Irréversible est un film qui a fait pas mal parlé de lui, alors bon, je me suis finalement lancé dans son visionnage (11 ans après sa sortie certes, mais j’avais d’autres priorités !). Franchement, je trouve le buzz autour de lui nettement exagéré.
Coté interprétation, les acteurs sont en effet solides, mais en dehors de Monica Bellucci, ils n’ont strictement rien à faire. Il n’y a que cette dernière qui a à livrer une réelle composition d’actrice, les autres (je pense surtout à Cassel et Dupontel) auraient pu s’appeler Jean Dupont et Marcel Durand et sortir tout juste de l’école de théâtre que cela n’aurait rien changé. J’ai trouvé regrettable cette sous-utilisation manifeste d’acteurs pourtant confirmés et talentueux, du fait de personnages sans relief et au final bien creux.
Le scénario n’est guère enthousiasmant. Noé est audacieux en proposant un mode de narration innovant. Il s’en sort plutôt bien de ce point de vue, en arrivant à rendre l’enchainement des scènes fluides, compréhensible. Maintenant le gros souci c’est le vide du métrage. Certes Irréversible est avant tout un film d’ambiance, mais il est dommage d’aborder toutes les problématiques hautement intéressante qu’il y a dans le film sans creuser un minimum. Le métrage reste désespérément en surface des choses. Je ne sais pas si c’était la démarche de Noé, mais celui-ci finalement ne fait appelle qu’au ressenti du spectateur, jamais à sa réflexion, son intelligence, face à des événements comme un meurtre, un viol ou autre. Du coup il faut reconnaitre qu’il y a une impression de vide tout au long du film qui est assez désespérante, et renforcé par l’absence de dialogue.
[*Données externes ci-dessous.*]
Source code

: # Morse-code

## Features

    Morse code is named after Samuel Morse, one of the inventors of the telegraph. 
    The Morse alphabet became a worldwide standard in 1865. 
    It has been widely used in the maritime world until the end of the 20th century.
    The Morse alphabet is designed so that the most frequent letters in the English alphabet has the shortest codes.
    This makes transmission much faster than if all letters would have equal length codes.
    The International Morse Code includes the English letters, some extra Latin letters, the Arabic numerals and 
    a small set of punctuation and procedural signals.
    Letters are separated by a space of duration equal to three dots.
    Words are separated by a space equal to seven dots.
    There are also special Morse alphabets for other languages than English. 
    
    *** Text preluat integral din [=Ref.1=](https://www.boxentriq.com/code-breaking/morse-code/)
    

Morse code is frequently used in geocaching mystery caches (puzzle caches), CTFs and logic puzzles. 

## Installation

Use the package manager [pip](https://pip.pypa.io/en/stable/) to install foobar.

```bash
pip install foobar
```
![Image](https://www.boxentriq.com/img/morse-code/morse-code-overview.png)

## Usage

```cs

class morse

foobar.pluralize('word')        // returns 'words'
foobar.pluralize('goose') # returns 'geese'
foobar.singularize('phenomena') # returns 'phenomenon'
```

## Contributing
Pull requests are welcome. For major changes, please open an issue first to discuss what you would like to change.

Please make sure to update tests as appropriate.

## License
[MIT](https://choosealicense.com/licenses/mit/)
Sur la forme, on ne peut nier une volonté esthétique, malheureusement, Irréversible va dans le mauvais sens. La mise en scène est pleine d’effets de style, dès le début. La plupart n’apportent strictement rien au film (voir une image à l’envers, en quoi cela apporte un plus ?) et sont même contre-productif. L’image est en effet assez sombre, alors si vous rajoutez là-dessus un tripatouillage visuel pas possible, le résultat devient parfois presque abstrait. Noé est par ailleurs contradictoires, offrant un travail réaliste (c’est presque de la caméra à l’épaule tout du long), mais adjoignant ces excentricités qui rendent au contraire une impression de film alambiqué. La photographie est pour sa part granuleuse, là aussi réaliste, avec un beau travail, c’est clair. Il y a des éclairages soignés, une atmosphère fort bien rendue, de belles trouvailles. C’est contrebalancé par des décors très moyens, car même si on peut comprendre qu’il n’y a pas des choses fabuleuses, il est difficile de s’imaginer réellement dans une boîte de nuit ou dans un club privé lorsque les scènes sont censées s’y dérouler. Pour le reste, Irréversible est connu pour deux scènes (cela montre d’ailleurs le vide intersidéral de l’ensemble). Celle du meurtre au début est certes violente mais enfin, des habitués de cinéma d’horreur style torture-porn ne trouveront pas vraiment de quoi sourciller. Celle du viol joue une carte crue et un peu racoleuse qui le distingue de la concurrence (si je puis dire !) et qui rebutera clairement un large public. Il y a d’autres scènes de violence ou érotiques dans le film, qui sont plus « traditionnelles » mais qui clairement adressent le film à des spectateurs adeptes de cinéma d’horreur ou underground. Coté bande son, en dehors de la fin il n’y a vraiment rien à retenir.
En conclusion, Irréversible n’est pas très bon. Il sous-exploite manifestement son potentiel (sujets, acteurs), et offre un résultat visuel tarabiscoté qui ne sait pas vraiment où il va. Noé semble avoir beaucoup trop hésité entre le réalisme quasi-documentaire, et le film expérimental, du coup le résultat peine à convaincre. Pour ma part je lui donne 1.5, considérant les efforts sur la photographie, le jeu de Monica Bellucci, quelques passages bien menés, une atmosphère originale, mais les défauts sont trop plombant pour mettre davantage.